The Live Streaming Revolution
While there’s no doubt Netflix is doing okay without live streaming, the technology is clearly something that appeals to its core demographic. Everywhere you look at the moment, it seems that live, real-time action is all the rage. In the social media realm, Facebook Live, YouTube Live and smaller platforms such as Periscope are all capable of turning individuals into stars. The same is true of Twitch. Currently attracting upwards of 100 million active users each month, the site essentially made gaming into a form of entertainment.
Piggybacking off the success of Twitch, casino developers have also embraced live streaming technology. By combining webcams with RFID chips, modern online casino sites can offer live blackjack, roulette and more. In fact, what’s interesting about these games is that it’s an interactive experience. Instead of similar watching a live broadcast, players can participate in the action. This is something that could shape the future of live streaming. In 2017, Twitch announced the release of its “extensions” add-on.

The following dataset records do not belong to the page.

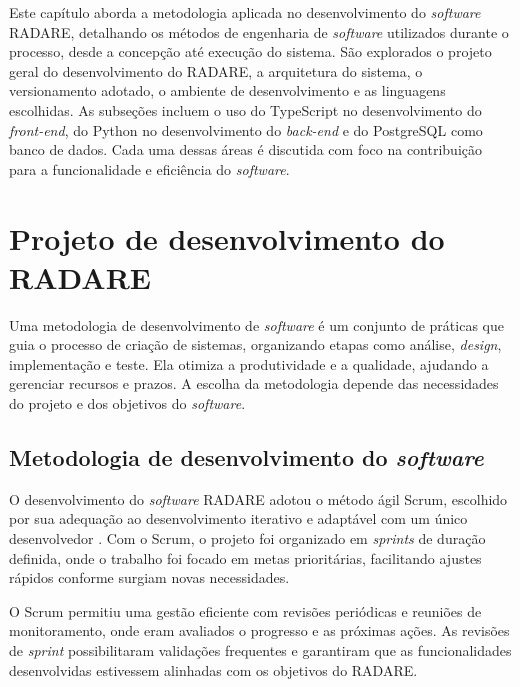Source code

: \label{Cap:Metodologia}

Este capítulo aborda a metodologia aplicada no desenvolvimento do \textit{software} RADARE, detalhando os métodos de engenharia de \textit{software} utilizados durante o processo, desde a concepção até execução do sistema. São explorados o projeto geral do desenvolvimento do RADARE, a arquitetura do sistema, o versionamento adotado, o ambiente de desenvolvimento e as linguagens escolhidas. As subseções incluem o uso do TypeScript no desenvolvimento do \textit{front-end}, do Python no desenvolvimento do \textit{back-end} e do PostgreSQL como banco de dados. Cada uma dessas áreas é discutida com foco na contribuição para a funcionalidade e eficiência do \textit{software}.

\section{Projeto de desenvolvimento do RADARE}

Uma metodologia de desenvolvimento de \textit{software} é um conjunto de práticas que guia o processo de criação de sistemas, organizando etapas como análise, \textit{design}, implementação e teste. Ela otimiza a produtividade e a qualidade, ajudando a gerenciar recursos e prazos. A escolha da metodologia depende das necessidades do projeto e dos objetivos do \textit{software}.

\subsection{Metodologia de desenvolvimento do \textit{software}}

O desenvolvimento do \textit{software} RADARE adotou o método ágil Scrum, escolhido por sua adequação ao desenvolvimento iterativo e adaptável com um único desenvolvedor \cite{softwareengreq}. Com o Scrum, o projeto foi organizado em \textit{sprints} de duração definida, onde o trabalho foi focado em metas prioritárias, facilitando ajustes rápidos conforme surgiam novas necessidades.

O Scrum permitiu uma gestão eficiente com revisões periódicas e reuniões de monitoramento, onde eram avaliados o progresso e as próximas ações. As revisões de \textit{sprint} possibilitaram validações frequentes e garantiram que as funcionalidades desenvolvidas estivessem alinhadas com os objetivos do RADARE. 

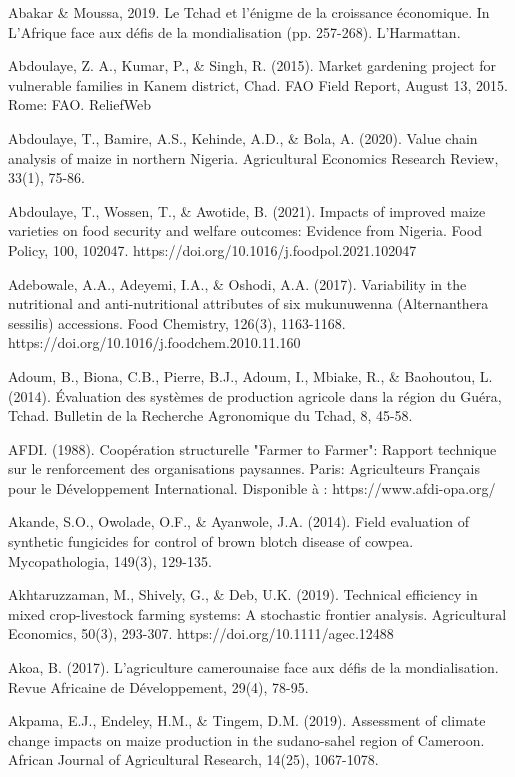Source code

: \documentclass[12pt,oneside]{report}
\begin{document}
Abakar \& Moussa, 2019. Le Tchad et l'énigme de la croissance économique. In L'Afrique face aux défis de la mondialisation (pp. 257-268). L'Harmattan.

Abdoulaye, Z. A., Kumar, P., \& Singh, R. (2015). Market gardening project for vulnerable families in Kanem district, Chad. FAO Field Report, August 13, 2015. Rome: FAO. ReliefWeb

Abdoulaye, T., Bamire, A.S., Kehinde, A.D., \& Bola, A. (2020). Value chain analysis of maize in northern Nigeria. Agricultural Economics Research Review, 33(1), 75-86.

Abdoulaye, T., Wossen, T., \& Awotide, B. (2021). Impacts of improved maize varieties on food security and welfare outcomes: Evidence from Nigeria. Food Policy, 100, 102047. https://doi.org/10.1016/j.foodpol.2021.102047

Adebowale, A.A., Adeyemi, I.A., \& Oshodi, A.A. (2017). Variability in the nutritional and anti-nutritional attributes of six mukunuwenna (Alternanthera sessilis) accessions. Food Chemistry, 126(3), 1163-1168. https://doi.org/10.1016/j.foodchem.2010.11.160

Adoum, B., Biona, C.B., Pierre, B.J., Adoum, I., Mbiake, R., \& Baohoutou, L. (2014). Évaluation des systèmes de production agricole dans la région du Guéra, Tchad. Bulletin de la Recherche Agronomique du Tchad, 8, 45-58.

AFDI. (1988). Coopération structurelle "Farmer to Farmer": Rapport technique sur le renforcement des organisations paysannes. Paris: Agriculteurs Français pour le Développement International. Disponible à : https://www.afdi-opa.org/

Akande, S.O., Owolade, O.F., \& Ayanwole, J.A. (2014). Field evaluation of synthetic fungicides for control of brown blotch disease of cowpea. Mycopathologia, 149(3), 129-135.

Akhtaruzzaman, M., Shively, G., \& Deb, U.K. (2019). Technical efficiency in mixed crop-livestock farming systems: A stochastic frontier analysis. Agricultural Economics, 50(3), 293-307. https://doi.org/10.1111/agec.12488

Akoa, B. (2017). L'agriculture camerounaise face aux défis de la mondialisation. Revue Africaine de Développement, 29(4), 78-95.

Akpama, E.J., Endeley, H.M., \& Tingem, D.M. (2019). Assessment of climate change impacts on maize production in the sudano-sahel region of Cameroon. African Journal of Agricultural Research, 14(25), 1067-1078.
\end{document}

Interactive Streams Open Up New Possibilities
Aimed at developers, Twitch Extensions has become a place where streamers are creating ways to make channels more interactive. From polls and surveys to competitions and smart click maps, streams are now becoming more than a passive form of entertainment. When you consider these trends and the advent of sports streams on platforms such as Amazon Prime, things start to get interesting. Having the ability to change the camera angles on demand, pull up live statistics and more could all be possible if online streaming becomes big business.
Netflix may have its reasons for not wanting to enter the sports streaming arena, but the trends suggest it could be missing out on some huge opportunities. With a user base of 125 million subscribers, the company clearly has the followers and resources to push live streaming technology to its limits. Interactive elements are clearly the next step in the evolutionary chain, but when you start to consider thing such as augmented and virtual reality, a myriad of new possibilities open themselves up. Has Netflix fumbled the ball on this one? Only time will tell, but there’s no doubt live streaming is an innovation that’s not going away anytime soon.